How can this value be independent from the history of $X_t$ if both mean $\mu(X_t, t) \delta$ and variance $\sigma(X_t, t)^2 \delta$ depend on $X_t$? However, I understand that if this is not so, it wouldn't be Brownian motion.

This part which you quoted:

This is so because the increments of a Wiener process are indipendent an normally distributed

The next step is to recognize that a Wiener process, that is, an $\mathscr{F}_t$-adapted Brownian Motion $W_t$, is a Markov Process and as such possesses the so called Markov Property. This states that, given the usual sigma-algebra generated by the process $\mathscr{F}_t^W=\sigma(W_s |\;0 \le s \le t)$, for any $0\le s \le t$ the increment $W_t - W_s$ is indipendent of $\mathscr{F}_s^W$.

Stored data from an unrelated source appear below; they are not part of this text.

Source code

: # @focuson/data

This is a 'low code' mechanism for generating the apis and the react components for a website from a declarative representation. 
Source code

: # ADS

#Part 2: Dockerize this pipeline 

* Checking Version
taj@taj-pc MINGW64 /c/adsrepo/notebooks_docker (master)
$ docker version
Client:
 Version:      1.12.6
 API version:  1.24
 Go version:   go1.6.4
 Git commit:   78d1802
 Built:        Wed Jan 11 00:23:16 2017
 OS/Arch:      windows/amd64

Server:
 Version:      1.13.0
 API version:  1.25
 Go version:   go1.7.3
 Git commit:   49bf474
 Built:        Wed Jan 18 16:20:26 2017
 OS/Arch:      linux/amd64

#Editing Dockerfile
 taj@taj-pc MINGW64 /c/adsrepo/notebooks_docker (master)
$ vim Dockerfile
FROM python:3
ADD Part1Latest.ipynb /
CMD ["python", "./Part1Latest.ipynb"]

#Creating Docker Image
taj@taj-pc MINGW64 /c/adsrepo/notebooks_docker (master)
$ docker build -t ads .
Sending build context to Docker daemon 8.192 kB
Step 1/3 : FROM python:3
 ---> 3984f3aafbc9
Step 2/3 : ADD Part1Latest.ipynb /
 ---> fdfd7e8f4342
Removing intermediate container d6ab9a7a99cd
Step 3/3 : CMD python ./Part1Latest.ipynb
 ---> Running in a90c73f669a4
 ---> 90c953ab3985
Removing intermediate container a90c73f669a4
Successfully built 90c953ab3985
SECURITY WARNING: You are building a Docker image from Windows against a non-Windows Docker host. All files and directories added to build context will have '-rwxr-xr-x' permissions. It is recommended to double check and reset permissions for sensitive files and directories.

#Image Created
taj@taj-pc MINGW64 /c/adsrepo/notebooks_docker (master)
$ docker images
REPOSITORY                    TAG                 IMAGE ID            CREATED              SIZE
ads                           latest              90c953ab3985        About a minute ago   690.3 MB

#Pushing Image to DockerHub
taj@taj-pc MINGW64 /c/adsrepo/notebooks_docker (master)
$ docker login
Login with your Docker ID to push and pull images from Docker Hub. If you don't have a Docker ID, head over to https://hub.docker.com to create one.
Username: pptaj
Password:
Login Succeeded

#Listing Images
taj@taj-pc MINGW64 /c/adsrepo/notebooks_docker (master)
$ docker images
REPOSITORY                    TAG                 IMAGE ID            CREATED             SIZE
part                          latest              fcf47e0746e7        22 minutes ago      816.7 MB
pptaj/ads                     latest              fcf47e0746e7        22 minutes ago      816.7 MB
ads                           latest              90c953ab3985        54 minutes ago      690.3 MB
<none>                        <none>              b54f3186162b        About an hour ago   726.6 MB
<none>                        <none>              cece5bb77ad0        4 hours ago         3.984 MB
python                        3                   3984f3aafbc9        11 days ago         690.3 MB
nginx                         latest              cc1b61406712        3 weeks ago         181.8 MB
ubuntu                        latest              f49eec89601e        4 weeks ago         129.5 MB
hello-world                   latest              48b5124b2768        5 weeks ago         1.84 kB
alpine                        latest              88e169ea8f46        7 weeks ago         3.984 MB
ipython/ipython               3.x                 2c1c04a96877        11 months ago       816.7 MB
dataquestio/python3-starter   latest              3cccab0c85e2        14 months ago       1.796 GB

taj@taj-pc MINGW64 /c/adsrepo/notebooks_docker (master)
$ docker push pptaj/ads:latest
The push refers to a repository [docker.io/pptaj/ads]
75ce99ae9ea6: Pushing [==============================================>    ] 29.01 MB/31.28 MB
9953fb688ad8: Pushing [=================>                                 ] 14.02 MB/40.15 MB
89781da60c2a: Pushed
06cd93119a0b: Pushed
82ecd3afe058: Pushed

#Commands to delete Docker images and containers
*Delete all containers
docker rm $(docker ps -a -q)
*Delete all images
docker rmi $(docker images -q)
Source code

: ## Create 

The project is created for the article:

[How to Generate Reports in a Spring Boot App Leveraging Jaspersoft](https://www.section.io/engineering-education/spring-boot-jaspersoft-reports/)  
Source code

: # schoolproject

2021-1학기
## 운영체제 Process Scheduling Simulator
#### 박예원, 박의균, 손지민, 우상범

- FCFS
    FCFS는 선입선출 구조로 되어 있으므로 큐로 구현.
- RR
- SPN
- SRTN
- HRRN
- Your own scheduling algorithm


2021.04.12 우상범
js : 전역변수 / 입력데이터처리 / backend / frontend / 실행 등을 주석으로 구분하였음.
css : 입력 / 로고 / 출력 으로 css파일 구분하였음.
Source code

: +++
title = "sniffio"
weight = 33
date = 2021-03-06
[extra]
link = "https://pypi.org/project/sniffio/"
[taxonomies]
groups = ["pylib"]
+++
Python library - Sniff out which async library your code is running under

Intuitively you can think of the sigma-algebra generated by the process $W_t$ as a mathematical structure which encodes the information on the process up to time $t$. Then the meaning of the Markov Property is that at any point in time $t$, the next increment of the Brownian Motion is indipendent of its past history up to (and including) $t$.

Now, to explain the heuristic reasoning you were quoting, if you consider your SDE

$$\frac{dS_t}{S_t}=\mu dt+ \sigma dW_t\\ d\log(S_t)=\mu dt + \sigma dW_t$$

you will notice that up to a deterministic drift part, the log-return of the stock movement is only determined by the increment of the Wiener process, and as such indipendent of its past history. To be precise, the log returns assume the form of an infinitesimal random walk with drift, which also is one of the starting assumptions of the famous Black&Scholes model in Quantitative Finance.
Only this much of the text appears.